Aim of the task: Within the data that follows, set down exactly the lines from the one containing "hielt er es" through the one containing "Und Sie tun", both ends included.

Source texts of formatted documents
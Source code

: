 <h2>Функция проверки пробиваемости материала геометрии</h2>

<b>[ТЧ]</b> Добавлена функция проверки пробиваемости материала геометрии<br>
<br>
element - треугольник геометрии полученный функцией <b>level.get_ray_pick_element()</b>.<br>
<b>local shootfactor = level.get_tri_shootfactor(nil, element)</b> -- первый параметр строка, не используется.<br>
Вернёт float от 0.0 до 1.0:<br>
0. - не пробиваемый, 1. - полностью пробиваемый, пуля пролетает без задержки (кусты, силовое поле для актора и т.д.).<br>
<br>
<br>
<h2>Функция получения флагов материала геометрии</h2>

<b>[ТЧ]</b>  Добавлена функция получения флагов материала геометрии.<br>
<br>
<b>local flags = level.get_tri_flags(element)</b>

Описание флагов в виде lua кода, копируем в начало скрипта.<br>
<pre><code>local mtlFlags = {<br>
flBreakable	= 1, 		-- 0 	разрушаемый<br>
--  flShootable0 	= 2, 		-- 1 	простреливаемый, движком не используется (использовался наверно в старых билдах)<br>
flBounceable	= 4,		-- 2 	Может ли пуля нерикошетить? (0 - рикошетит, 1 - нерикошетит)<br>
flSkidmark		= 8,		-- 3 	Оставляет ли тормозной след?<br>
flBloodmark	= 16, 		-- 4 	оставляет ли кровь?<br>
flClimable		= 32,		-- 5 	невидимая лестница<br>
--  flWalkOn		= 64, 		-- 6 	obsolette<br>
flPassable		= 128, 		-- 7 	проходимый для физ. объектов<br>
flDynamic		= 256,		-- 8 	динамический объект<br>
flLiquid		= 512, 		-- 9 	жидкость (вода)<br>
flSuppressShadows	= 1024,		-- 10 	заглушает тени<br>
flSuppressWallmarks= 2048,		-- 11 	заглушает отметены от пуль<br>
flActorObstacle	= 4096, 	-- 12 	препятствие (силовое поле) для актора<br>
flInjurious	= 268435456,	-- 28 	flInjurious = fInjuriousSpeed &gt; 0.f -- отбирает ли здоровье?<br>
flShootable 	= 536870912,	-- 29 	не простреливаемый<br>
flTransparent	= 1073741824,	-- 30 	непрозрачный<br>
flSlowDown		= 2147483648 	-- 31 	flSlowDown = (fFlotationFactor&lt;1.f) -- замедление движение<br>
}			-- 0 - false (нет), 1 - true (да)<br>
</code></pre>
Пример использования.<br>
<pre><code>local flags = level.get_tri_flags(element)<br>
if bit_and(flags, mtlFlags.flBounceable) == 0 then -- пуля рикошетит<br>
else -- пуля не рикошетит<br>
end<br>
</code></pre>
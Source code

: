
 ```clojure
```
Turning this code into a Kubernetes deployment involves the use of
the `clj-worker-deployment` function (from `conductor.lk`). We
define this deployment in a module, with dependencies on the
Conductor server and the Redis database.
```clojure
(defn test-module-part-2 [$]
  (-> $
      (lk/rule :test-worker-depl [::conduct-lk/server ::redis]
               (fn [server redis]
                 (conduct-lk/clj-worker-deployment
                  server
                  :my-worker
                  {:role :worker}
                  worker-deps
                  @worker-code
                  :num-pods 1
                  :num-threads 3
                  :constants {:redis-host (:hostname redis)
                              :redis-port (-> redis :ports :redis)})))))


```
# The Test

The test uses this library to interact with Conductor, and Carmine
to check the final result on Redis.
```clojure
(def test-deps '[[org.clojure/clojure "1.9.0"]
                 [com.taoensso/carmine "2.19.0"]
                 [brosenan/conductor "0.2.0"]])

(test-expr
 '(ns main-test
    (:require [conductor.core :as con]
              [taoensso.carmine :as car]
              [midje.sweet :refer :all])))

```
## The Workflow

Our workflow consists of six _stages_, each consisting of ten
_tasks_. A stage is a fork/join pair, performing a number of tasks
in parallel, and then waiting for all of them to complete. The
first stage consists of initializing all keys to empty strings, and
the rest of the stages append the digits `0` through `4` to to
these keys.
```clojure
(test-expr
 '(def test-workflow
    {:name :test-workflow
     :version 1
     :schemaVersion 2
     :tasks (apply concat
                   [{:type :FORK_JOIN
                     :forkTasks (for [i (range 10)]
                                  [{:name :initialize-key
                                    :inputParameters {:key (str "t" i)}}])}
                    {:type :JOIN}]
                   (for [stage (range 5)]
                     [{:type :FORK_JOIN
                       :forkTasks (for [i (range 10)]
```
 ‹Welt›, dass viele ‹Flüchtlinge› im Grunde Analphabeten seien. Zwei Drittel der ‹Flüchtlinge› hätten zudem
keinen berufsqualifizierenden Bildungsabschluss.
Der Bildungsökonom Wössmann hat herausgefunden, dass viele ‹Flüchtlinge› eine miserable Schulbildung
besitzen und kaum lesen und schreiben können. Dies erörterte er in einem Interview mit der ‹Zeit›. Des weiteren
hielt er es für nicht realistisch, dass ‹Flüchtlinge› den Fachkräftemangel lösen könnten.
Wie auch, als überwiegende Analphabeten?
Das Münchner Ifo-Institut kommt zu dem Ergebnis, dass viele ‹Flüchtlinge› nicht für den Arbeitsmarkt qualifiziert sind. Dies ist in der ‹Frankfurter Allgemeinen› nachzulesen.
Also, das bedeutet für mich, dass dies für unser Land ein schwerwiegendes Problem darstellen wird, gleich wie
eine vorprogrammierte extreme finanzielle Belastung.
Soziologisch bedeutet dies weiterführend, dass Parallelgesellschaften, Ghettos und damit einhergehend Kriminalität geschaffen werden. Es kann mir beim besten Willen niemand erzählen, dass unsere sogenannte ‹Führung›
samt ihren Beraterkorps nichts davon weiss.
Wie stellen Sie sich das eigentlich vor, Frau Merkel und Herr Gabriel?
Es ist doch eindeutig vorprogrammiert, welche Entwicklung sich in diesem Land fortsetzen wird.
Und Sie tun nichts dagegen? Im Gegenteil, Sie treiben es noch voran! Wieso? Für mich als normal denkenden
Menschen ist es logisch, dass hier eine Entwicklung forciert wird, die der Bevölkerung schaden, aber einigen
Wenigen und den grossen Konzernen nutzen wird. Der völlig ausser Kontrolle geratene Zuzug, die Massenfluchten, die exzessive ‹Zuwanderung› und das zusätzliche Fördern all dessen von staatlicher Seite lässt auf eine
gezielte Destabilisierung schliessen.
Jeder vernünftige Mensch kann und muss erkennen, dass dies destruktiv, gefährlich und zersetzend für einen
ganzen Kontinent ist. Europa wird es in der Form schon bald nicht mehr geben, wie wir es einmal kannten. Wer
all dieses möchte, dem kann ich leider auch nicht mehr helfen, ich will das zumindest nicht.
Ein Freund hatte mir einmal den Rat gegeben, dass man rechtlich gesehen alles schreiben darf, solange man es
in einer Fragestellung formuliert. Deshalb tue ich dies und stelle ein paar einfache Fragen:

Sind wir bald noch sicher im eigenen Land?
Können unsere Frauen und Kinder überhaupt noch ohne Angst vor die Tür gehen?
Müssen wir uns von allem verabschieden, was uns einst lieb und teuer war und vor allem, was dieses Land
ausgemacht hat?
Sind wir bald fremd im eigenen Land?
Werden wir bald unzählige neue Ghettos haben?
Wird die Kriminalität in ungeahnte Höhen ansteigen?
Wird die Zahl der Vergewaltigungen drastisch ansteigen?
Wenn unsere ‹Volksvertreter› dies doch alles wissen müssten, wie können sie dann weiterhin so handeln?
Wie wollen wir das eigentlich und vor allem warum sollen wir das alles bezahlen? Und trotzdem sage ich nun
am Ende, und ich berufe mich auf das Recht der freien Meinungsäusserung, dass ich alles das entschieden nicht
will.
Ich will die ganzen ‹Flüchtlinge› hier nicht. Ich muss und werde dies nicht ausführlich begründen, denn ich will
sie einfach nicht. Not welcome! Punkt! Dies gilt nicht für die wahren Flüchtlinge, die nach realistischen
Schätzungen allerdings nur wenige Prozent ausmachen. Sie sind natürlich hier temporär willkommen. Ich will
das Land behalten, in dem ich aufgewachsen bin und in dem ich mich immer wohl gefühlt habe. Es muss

Task output:
hielt er es für nicht realistisch, dass ‹Flüchtlinge› den Fachkräftemangel lösen könnten.
Wie auch, als überwiegende Analphabeten?
Das Münchner Ifo-Institut kommt zu dem Ergebnis, dass viele ‹Flüchtlinge› nicht für den Arbeitsmarkt qualifiziert sind. Dies ist in der ‹Frankfurter Allgemeinen› nachzulesen.
Also, das bedeutet für mich, dass dies für unser Land ein schwerwiegendes Problem darstellen wird, gleich wie
eine vorprogrammierte extreme finanzielle Belastung.
Soziologisch bedeutet dies weiterführend, dass Parallelgesellschaften, Ghettos und damit einhergehend Kriminalität geschaffen werden. Es kann mir beim besten Willen niemand erzählen, dass unsere sogenannte ‹Führung›
samt ihren Beraterkorps nichts davon weiss.
Wie stellen Sie sich das eigentlich vor, Frau Merkel und Herr Gabriel?
Es ist doch eindeutig vorprogrammiert, welche Entwicklung sich in diesem Land fortsetzen wird.
Und Sie tun nichts dagegen? Im Gegenteil, Sie treiben es noch voran! Wieso? Für mich als normal denkenden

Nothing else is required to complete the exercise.